WHAT THIS TASK INVOLVES: Go through the records and copy each line where the word "AppEvolve" occurs.

DATA SECTION:
_ _ _ _ _
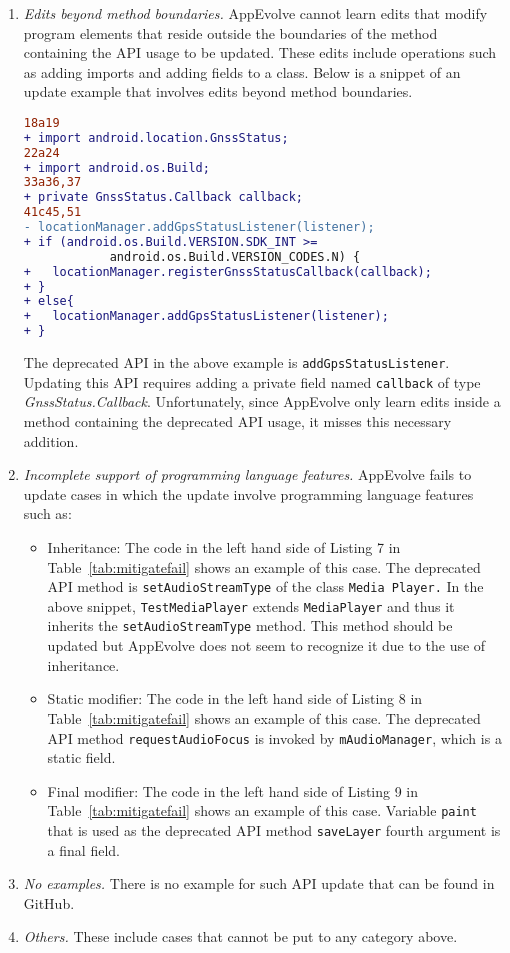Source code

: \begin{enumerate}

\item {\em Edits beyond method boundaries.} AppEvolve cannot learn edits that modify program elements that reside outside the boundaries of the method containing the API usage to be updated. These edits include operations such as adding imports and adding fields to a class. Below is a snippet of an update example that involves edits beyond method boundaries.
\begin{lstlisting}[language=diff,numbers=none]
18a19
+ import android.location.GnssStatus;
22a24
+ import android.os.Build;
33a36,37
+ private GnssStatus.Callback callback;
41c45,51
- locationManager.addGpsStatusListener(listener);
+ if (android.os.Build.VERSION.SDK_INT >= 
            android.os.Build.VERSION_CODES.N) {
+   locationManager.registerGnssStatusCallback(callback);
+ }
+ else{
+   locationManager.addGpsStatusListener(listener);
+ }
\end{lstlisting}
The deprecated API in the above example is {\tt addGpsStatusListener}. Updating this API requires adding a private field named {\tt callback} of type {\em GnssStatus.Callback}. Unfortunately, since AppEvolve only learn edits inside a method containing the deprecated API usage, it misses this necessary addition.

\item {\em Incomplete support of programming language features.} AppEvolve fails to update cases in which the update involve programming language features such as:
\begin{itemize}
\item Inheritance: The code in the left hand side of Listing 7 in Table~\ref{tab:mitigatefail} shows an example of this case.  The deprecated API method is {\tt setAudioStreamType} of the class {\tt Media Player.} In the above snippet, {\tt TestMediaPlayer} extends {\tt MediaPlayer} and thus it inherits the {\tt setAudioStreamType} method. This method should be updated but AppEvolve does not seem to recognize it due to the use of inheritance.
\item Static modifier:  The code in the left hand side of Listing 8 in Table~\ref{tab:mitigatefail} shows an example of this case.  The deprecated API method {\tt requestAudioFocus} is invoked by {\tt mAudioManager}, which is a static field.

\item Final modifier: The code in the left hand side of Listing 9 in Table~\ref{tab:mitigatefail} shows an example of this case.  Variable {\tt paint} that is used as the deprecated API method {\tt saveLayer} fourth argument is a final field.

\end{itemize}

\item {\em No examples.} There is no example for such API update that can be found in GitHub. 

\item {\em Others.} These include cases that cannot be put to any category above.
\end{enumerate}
_ _ _ _ _
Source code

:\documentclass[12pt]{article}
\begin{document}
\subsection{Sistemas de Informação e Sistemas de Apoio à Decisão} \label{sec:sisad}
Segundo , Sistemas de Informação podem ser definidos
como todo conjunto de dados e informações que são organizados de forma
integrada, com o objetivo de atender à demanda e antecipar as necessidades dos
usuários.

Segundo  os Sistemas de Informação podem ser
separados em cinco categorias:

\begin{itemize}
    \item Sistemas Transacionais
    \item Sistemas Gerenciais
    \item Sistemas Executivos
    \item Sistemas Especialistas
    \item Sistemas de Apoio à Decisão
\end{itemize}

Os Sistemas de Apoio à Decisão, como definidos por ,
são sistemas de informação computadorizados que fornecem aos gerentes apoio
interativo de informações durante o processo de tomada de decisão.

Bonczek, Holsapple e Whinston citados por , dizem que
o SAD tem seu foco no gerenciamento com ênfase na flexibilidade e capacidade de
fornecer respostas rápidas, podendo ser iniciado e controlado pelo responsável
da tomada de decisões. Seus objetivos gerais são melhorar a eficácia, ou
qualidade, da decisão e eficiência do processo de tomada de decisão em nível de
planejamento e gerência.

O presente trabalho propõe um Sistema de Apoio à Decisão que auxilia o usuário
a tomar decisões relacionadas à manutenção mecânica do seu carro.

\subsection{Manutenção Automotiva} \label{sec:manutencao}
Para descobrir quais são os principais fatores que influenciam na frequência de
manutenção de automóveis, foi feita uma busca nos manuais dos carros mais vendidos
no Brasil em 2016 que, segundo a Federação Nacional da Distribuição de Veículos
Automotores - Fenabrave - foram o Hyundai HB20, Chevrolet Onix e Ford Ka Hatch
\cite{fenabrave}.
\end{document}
_ _ _ _ _
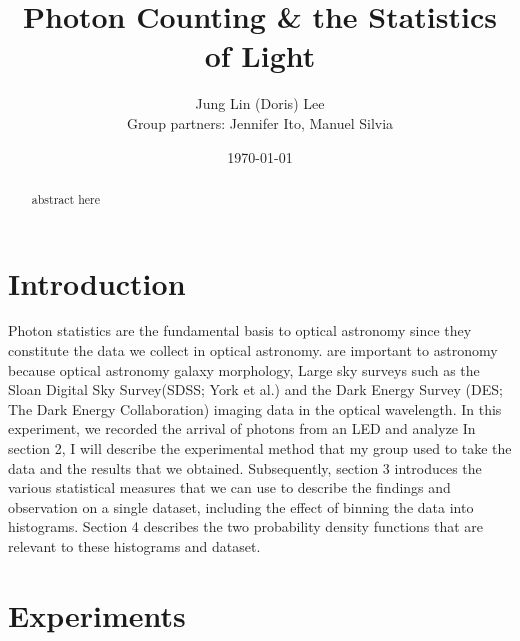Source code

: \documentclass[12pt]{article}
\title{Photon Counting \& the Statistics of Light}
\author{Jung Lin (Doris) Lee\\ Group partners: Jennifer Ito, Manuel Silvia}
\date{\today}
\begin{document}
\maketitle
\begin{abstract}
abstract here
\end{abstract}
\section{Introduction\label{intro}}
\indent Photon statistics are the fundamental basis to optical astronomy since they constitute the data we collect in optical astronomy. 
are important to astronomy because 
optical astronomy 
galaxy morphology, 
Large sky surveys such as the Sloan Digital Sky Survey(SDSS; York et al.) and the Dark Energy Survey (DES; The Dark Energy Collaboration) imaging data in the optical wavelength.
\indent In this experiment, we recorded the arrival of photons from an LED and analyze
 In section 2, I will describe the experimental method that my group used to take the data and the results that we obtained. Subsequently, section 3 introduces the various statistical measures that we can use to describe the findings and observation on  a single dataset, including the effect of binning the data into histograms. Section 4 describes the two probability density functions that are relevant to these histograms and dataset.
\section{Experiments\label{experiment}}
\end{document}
_ _ _ _ _
SOLUTION:
\item {\em Edits beyond method boundaries.} AppEvolve cannot learn edits that modify program elements that reside outside the boundaries of the method containing the API usage to be updated. These edits include operations such as adding imports and adding fields to a class. Below is a snippet of an update example that involves edits beyond method boundaries.
The deprecated API in the above example is {\tt addGpsStatusListener}. Updating this API requires adding a private field named {\tt callback} of type {\em GnssStatus.Callback}. Unfortunately, since AppEvolve only learn edits inside a method containing the deprecated API usage, it misses this necessary addition.
\item {\em Incomplete support of programming language features.} AppEvolve fails to update cases in which the update involve programming language features such as:
\item Inheritance: The code in the left hand side of Listing 7 in Table~\ref{tab:mitigatefail} shows an example of this case.  The deprecated API method is {\tt setAudioStreamType} of the class {\tt Media Player.} In the above snippet, {\tt TestMediaPlayer} extends {\tt MediaPlayer} and thus it inherits the {\tt setAudioStreamType} method. This method should be updated but AppEvolve does not seem to recognize it due to the use of inheritance.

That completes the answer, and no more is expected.